Etched in Bone Page 94


“Would you mind staying with Lizzy for a few minutes? I need to take care of some business.”

“I can keep watch.”

“Thank you.” He turned to go.

“Lieutenant? If your business gets too complicated, we can simplify it for you.”

He didn’t look back, didn’t dare make even a noncommittal sound that she might interpret as tacit permission to kill his brother.

He arrived at the Liaison’s Office just as Pete reached the upstairs landing and had his key in the outer door.

“How official are we?” Pete asked when they were inside his office. He opened the small fridge and held up two bottles of beer.

“Not official enough that I would refuse one of those,” Monty replied.

Pete opened the bottles, handed one to Monty, then sat in one of the chairs in his waiting area.

Monty settled in the other chair, took a long pull of his beer, then told Pete everything Lizzy had told him.

“So far it’s just verbal abuse,” Monty began, then remembered the pinching. Hard to say where that would fall on a scale between sibling squabbles and abuse. “Mostly.”

“Just verbal abuse?” Pete made air quotes as he repeated the words. “You know better than that.”

He rubbed his forehead with the cold bottle. “Yes, I know better. Words can do as much damage as fists.” He drank more of the beer. “The motto in my parents’ house was ‘no unkind words, no unkind deeds.’ And if you were unkind, even unintentionally, you were expected to at least try to make things right.”

“Your brother doesn’t seem to have embraced your family’s motto.”

“No. But he learned how to avoid being caught too often for misbehavior, and when he was caught, he always tried to shift the blame to someone else—or persuade the other person to deny there was any wrongdoing.” Monty put the bottle on a coaster Pete provided. “He certainly trained Sissy to be collusive in what he took from her when we were children—and nothing I said to either of them seemed to make a difference.”

Monty hesitated, then wondered why, since he had asked for this meeting. Pete had already formed opinions about members of his family. He doubted anything he said now would alter those opinions—or shock an attorney. “The man Sissy was involved with, the girls’ father. He was a nice guy, steady. And he really loved her. I only met him a few times, but I liked him. He was happy when she became pregnant with Carrie, and he and Sissy talked about getting married. Then something happened, and he wasn’t talking about marriage anymore. But they stayed together, and despite him backing away a bit, things seemed to settle down.”

“You didn’t marry Lizzy’s mother,” Pete said gently.

“I wanted to get married. Elayne didn’t. Or, more to the point, her mother didn’t want her to marry a social and financial inferior.”

“What happened with Sierra?”

“We never knew. He walked out on her and the girls about a year after Bonnie was born. The one time I confronted him after he left, he said he didn’t mind working long hours to support his own children, but he’d be damned if he’d break his back for a moocher. I didn’t understand at the time. Now, having seen Jimmy and Sissy together here, I think about how her partner paid some of the bills directly, or bought clothes and toys for the girls, or brought over a bag of groceries when he came to visit his children. But he wouldn’t give Sissy any money.”

“Jimmy was taking a share of the house money, and Sierra’s partner figured out why they were having trouble paying bills.” Pete sighed. “She probably promised to stop giving her brother money, and things would settle down for a while.”

Monty nodded. “Then Jimmy would show up again and wear her down. And when she broke one promise too many, her partner left.”

“Do you know where to find him?”

He shook his head. “Mama might know. Doesn’t matter now. Sissy is out of Jimmy’s reach. But Frances . . .”

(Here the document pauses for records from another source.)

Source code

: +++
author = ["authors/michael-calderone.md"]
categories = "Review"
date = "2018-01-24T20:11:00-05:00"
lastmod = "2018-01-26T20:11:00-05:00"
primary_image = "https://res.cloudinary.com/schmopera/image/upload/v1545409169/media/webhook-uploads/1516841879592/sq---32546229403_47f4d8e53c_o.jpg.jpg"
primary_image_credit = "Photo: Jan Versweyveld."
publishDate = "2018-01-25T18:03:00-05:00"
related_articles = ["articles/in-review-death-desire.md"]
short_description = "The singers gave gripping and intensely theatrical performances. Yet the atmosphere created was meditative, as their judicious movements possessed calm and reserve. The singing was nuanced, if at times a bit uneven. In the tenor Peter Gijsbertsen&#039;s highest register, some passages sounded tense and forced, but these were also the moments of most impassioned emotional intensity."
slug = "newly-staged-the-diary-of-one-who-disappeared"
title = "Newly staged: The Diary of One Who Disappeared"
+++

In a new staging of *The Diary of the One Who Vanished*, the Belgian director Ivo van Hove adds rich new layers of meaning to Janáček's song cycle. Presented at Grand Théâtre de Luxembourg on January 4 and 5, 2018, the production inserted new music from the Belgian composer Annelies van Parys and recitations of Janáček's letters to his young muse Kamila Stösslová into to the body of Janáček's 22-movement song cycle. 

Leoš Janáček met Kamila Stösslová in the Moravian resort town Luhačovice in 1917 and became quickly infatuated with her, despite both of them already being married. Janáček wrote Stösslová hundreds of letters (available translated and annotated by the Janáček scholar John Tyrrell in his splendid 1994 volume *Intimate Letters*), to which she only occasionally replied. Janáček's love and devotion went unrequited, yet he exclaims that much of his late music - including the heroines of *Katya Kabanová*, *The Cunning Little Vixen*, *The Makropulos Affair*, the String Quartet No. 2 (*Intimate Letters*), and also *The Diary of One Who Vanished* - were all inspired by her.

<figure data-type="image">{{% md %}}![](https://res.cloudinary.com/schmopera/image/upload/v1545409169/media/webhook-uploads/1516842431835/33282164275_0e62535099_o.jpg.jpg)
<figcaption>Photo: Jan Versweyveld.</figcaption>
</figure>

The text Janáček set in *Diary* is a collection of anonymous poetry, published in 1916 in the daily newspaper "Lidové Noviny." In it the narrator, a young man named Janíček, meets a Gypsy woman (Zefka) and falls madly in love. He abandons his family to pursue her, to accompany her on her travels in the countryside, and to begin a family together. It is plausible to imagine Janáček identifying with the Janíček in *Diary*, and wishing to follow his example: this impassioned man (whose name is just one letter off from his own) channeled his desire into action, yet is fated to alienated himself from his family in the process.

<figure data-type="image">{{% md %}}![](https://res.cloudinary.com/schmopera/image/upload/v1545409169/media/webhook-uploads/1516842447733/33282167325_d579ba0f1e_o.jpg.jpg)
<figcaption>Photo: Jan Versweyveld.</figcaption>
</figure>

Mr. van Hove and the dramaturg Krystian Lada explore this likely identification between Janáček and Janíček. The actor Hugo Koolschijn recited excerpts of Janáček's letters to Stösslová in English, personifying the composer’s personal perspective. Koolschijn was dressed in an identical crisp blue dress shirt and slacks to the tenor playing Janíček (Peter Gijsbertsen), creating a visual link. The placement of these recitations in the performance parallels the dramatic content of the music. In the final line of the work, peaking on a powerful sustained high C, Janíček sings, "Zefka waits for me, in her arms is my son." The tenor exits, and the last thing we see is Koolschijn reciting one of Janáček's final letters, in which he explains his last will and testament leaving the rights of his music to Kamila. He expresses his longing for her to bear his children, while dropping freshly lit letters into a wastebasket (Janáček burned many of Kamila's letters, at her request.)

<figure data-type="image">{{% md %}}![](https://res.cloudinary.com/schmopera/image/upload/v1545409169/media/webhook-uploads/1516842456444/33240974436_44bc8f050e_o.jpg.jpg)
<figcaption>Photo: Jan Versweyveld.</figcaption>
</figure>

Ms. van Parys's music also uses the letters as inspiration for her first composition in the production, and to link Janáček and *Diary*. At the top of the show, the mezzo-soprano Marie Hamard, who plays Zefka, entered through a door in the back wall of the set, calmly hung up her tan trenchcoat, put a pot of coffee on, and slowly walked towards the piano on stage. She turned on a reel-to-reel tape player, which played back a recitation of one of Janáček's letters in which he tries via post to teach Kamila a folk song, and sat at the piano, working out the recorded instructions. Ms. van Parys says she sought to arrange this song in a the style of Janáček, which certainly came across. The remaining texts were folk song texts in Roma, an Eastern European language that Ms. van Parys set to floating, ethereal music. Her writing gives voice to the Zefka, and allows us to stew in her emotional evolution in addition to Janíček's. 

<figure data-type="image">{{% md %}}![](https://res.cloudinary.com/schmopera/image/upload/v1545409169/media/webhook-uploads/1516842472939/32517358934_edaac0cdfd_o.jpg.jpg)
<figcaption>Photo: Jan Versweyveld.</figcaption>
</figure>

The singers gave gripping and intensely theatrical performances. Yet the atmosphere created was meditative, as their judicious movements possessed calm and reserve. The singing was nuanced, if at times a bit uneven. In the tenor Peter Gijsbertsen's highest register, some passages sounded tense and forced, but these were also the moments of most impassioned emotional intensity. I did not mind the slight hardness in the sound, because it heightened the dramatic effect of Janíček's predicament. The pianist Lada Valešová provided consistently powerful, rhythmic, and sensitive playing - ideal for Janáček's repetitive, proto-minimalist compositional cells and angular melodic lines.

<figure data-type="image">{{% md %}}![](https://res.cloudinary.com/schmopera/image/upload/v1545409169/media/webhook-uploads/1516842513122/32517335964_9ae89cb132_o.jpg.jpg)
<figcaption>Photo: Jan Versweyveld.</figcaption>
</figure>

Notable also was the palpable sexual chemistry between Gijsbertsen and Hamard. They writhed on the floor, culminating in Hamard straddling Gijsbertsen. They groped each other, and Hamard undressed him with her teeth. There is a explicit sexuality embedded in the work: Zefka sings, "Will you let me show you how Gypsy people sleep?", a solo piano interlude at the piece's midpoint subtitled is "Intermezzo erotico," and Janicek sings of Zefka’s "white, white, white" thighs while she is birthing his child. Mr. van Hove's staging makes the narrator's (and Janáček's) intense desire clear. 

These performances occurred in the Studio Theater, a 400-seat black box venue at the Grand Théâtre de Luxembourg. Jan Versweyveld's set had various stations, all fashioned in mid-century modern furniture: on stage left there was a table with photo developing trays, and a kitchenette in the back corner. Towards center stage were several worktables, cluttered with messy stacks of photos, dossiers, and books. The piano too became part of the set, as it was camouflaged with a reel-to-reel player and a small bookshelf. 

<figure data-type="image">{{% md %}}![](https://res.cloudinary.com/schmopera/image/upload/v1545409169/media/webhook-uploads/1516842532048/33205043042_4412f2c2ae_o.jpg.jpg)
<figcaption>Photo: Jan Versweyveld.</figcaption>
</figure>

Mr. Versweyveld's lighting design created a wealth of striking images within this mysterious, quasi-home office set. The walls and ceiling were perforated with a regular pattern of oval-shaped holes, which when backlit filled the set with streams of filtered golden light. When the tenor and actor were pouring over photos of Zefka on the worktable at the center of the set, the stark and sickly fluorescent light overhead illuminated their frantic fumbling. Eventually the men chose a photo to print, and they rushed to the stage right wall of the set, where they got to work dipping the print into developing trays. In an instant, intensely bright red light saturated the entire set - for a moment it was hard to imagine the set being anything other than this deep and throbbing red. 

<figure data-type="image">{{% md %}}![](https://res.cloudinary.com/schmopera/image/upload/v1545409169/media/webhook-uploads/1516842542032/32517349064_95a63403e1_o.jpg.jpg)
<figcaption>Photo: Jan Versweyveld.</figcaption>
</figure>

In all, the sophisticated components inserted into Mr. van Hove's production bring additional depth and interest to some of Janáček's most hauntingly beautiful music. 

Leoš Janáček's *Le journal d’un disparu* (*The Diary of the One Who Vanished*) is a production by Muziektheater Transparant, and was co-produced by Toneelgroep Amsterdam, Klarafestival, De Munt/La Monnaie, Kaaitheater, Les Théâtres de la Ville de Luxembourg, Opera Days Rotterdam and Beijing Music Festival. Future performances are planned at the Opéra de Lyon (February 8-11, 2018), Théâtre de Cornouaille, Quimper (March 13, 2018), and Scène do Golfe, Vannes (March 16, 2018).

“You can’t take a child away from her parents because you were told about something that happened in another city,” Pete said. “There is no proof that Clarence coerced Frances to do anything, and it would be his word against hers.”

“Human courts couldn’t, and wouldn’t, take Frances away from her parents on hearsay, but human law doesn’t apply in the Courtyard,” Monty said. “I wouldn’t need to convince a judge that Frances was endangered.”

Pete leaned forward. “There was enough of an age gap between you and Sierra to provide some distance, but brothers and sisters close to the same age don’t always get along. If you have any doubts about that, I’ll let you spend an afternoon with Sarah and Robert when they’re being the bane of each other’s existence. Monty, if this is a tempest in a teapot, if Frances has embellished a sibling quarrel and added a dramatic flourish for sympathy, and you convince Simon Wolfgard to act on it, there is no going back. You have more experience with the Others than I do, but having observed how the adults let the kids scrap to settle things among themselves and only step in when it looks like one of them will get hurt, they’ll take your word that the threat is serious enough to remove the child. But what happens if Simon or Vlad or Henry decides Frances should be relocated? You won’t be able to withdraw your request, won’t be able to soft-pedal what you told them in order to keep her in Lakeside.”